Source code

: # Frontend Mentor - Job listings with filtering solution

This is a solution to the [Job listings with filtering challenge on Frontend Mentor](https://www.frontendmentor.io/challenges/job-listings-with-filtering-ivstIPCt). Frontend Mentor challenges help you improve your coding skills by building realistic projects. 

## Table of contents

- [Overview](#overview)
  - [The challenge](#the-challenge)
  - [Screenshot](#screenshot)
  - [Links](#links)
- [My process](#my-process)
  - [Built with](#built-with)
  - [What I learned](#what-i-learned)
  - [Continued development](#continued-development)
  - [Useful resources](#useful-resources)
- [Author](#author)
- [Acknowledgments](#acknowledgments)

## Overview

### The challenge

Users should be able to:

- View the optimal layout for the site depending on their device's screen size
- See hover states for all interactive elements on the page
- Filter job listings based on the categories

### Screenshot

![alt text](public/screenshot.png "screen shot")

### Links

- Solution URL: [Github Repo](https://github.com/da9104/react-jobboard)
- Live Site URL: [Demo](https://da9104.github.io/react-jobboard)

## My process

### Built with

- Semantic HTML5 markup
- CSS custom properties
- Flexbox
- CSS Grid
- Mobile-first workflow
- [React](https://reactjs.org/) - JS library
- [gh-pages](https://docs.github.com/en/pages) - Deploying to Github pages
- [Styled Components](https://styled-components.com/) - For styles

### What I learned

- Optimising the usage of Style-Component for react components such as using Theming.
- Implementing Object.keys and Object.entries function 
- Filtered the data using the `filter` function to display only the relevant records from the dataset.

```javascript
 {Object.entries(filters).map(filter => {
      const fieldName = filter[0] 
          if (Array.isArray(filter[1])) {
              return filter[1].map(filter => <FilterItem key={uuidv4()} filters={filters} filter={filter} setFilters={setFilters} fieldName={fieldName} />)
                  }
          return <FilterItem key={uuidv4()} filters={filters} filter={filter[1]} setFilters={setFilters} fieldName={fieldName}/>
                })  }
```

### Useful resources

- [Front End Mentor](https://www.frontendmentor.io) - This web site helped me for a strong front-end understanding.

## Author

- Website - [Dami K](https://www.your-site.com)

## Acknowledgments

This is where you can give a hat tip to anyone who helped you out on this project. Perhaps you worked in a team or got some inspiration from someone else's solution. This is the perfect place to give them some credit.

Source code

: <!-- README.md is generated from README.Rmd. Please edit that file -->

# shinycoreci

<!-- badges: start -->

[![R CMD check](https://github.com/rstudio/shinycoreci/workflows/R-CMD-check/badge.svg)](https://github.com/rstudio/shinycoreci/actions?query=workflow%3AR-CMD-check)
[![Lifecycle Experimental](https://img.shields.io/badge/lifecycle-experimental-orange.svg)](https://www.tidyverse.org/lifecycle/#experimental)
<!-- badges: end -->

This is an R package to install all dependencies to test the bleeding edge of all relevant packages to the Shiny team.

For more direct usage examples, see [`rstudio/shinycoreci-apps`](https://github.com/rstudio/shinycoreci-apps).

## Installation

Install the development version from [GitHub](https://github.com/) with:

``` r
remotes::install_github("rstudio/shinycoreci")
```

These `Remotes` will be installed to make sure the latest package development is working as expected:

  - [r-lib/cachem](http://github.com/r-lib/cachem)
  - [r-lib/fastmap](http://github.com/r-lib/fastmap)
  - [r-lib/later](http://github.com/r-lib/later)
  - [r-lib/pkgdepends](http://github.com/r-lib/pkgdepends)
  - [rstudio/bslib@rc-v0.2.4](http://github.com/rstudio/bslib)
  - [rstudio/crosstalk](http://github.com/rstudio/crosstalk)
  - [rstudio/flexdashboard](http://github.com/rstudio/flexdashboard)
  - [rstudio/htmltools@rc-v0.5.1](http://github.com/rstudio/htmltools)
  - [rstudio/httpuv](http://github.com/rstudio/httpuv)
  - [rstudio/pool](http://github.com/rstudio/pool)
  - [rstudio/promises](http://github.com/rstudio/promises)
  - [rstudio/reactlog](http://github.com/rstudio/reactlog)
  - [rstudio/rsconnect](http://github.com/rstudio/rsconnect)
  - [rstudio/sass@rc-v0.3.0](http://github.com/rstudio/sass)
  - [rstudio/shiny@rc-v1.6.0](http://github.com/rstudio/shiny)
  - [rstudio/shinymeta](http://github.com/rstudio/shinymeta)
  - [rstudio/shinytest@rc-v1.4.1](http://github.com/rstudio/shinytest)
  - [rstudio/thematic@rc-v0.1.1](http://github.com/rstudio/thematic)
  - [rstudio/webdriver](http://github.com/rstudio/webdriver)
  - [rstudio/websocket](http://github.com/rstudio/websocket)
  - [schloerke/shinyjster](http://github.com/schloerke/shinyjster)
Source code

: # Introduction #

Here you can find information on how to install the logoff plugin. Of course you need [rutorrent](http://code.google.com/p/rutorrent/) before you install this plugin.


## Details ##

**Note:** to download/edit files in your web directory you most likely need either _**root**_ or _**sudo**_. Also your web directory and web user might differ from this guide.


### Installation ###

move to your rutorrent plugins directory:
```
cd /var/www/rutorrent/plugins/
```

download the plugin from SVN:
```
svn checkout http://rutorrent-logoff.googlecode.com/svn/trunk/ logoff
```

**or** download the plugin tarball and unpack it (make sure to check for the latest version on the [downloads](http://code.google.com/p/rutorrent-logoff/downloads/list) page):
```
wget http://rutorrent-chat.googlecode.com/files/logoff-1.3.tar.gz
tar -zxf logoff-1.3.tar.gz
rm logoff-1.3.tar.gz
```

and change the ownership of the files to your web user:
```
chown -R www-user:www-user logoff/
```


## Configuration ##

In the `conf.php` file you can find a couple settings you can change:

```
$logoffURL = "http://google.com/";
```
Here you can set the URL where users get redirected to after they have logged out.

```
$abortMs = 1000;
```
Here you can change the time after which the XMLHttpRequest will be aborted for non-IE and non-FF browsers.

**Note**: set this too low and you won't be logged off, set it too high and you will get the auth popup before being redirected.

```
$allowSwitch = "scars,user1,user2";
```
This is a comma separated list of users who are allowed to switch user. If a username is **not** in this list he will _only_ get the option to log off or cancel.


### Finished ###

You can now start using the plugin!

+++

◆ The problem: When you retype the data above, start at its first line, stop after the line containing "- [What I learned](#what-i-learned)", and leave out everything else.

◆ Answer for the task:
Source code

: # Frontend Mentor - Job listings with filtering solution

This is a solution to the [Job listings with filtering challenge on Frontend Mentor](https://www.frontendmentor.io/challenges/job-listings-with-filtering-ivstIPCt). Frontend Mentor challenges help you improve your coding skills by building realistic projects. 

## Table of contents

- [Overview](#overview)
  - [The challenge](#the-challenge)
  - [Screenshot](#screenshot)
  - [Links](#links)
- [My process](#my-process)
  - [Built with](#built-with)
  - [What I learned](#what-i-learned)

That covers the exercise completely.